Bulls Win!! I will say this though. The amount of 3s that Goldenstate take are unreal. The coach should talk to them about that.


----------



## Nocioni (May 23, 2005)

A winable game


----------



## ChiBron (Jun 24, 2002)

Somebody tell J-Rich refs won't bail u out if u take it up like a sissy.

And replays clearly show TC got him clean.

An ugly win, but I'll take it.


----------



## RoRo (Aug 21, 2002)

bulls win! and all is right in the world.
see tyson when you don't swing the arms down they won't call the automatic foul.


----------



## greekbullsfan (Oct 26, 2003)

bullies getting some respect finally :banana: :banana:


----------



## garnett (May 13, 2003)

After all that, we won. This Bulls team is becoming way too stressful for my liking.


----------



## truebluefan (May 27, 2002)

whew. these close games are killing me. LOL. But hey, a win is a win.


----------



## narek (Jul 29, 2005)

For many reasons, I am glad I couldn't watch this game. :biggrin: I think I'd have pulled out all my hair.


----------



## T.Shock (Feb 11, 2003)

In the immortal words of Chief Wiggum...

(singing) "We wonnnnn...we wonnnn. Unfortunately since I bet on the other team we won't be going out for pizza."


----------



## Future (Jul 24, 2002)

Close call.... it could have been a foul.


----------



## mizenkay (Dec 29, 2003)

that win just makes me feel dirty.

what is with this team and not taking care of the ball.

ick.


----------



## King Joseus (May 26, 2003)

yikes, that sure is a high TO #...


----------



## DaBullz (Jul 15, 2002)

OT: Knicks up by 7 at portland in Q2. Crawford is the star of the game for the knicks (according to Yahoo)


----------



## darlets (Jul 31, 2002)

garnett said:


> After all that, we won. This Bulls team is becoming way too stressful for my liking.


Yes, yes INDEED!!!!!

Wait to we play the bobcats or the spurs, those games are sure to be onesided, oh but wait......


----------



## Future (Jul 24, 2002)

Hinrich had a hell of a game.... I wish he woulda played this way on Monday.


----------



## The Truth (Jul 22, 2002)

DaBullz said:


> OT: Knicks up by 7 at portland in Q2. Crawford is the star of the game for the knicks (according to Yahoo)


Thanks. A lot.


----------



## truebluefan (May 27, 2002)

T.Shock said:


> In the immortal words of Chief Wiggum...
> 
> (singing) "We wonnnnn...we wonnnn. Unfortunately since I bet on the other team we won't be going out for pizza."
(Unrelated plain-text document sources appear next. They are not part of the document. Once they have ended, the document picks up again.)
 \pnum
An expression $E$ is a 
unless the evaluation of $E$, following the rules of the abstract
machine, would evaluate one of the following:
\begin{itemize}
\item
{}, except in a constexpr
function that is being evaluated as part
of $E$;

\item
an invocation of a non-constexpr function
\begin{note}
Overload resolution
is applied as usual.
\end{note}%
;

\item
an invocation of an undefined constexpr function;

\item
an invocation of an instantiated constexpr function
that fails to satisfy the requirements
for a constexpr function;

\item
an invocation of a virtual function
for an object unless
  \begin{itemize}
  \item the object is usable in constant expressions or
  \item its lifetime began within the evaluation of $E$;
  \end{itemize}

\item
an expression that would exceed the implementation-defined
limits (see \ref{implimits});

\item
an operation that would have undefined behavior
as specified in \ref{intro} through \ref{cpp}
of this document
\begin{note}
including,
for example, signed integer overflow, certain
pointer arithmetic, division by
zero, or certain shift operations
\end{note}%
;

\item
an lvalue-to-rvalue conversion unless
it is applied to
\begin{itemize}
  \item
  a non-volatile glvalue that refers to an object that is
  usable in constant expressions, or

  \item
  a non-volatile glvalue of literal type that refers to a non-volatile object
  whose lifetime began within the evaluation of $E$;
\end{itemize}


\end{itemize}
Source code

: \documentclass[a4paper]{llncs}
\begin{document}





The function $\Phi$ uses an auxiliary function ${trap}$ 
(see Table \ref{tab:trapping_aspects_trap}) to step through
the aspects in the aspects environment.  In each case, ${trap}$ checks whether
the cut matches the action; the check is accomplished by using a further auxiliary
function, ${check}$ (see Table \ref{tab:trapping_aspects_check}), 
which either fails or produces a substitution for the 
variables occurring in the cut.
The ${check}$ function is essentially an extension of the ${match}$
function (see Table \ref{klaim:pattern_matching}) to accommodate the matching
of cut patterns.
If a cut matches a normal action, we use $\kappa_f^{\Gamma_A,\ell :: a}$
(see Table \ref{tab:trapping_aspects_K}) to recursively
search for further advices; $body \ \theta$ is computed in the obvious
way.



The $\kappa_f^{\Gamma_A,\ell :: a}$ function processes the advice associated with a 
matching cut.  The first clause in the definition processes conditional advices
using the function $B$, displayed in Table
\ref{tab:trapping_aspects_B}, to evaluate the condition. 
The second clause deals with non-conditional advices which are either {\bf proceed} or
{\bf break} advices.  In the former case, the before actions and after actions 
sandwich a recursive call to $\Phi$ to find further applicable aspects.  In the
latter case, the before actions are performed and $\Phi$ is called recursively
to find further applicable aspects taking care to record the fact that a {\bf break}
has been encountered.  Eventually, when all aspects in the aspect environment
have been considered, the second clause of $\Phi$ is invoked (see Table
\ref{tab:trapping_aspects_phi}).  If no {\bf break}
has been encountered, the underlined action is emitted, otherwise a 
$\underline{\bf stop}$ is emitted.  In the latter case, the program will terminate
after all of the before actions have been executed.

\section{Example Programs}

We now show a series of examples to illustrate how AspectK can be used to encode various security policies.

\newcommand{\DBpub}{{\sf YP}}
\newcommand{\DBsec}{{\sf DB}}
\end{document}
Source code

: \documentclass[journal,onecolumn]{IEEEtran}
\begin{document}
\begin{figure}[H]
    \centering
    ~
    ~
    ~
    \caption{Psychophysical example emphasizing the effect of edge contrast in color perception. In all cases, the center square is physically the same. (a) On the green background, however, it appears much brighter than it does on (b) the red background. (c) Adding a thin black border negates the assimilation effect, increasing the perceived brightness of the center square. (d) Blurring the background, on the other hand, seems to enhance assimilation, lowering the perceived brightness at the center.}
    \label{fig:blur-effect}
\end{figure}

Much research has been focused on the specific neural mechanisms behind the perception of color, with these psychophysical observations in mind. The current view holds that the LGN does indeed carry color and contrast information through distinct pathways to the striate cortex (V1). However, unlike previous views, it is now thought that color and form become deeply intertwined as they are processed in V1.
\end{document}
I bet on GS. The bulls were favored and they never covered the spread. So all is good.


----------



## The Krakken (Jul 17, 2002)

DaBullz said:


> OT: Knicks up by 7 at portland in Q2. Crawford is the star of the game for the knicks (according to Yahoo)


Officially couldn't care less......


----------



## Soulful Sides (Oct 10, 2005)

Got home in time enought o see the win.

We need a superstar...the supporting cast is all there. I really think just a star might be good enough.


----------



## BG7 (Jun 25, 2003)

This season is crazy! We are 2-2, we probaly should be 2-2, we could be 0-4 or we could be 4-0! But at least we aren't 0-9!


----------



## ndistops (Oct 31, 2005)

I may have a heart attack by the end of the year at this rate, and I'm not even watching on TV.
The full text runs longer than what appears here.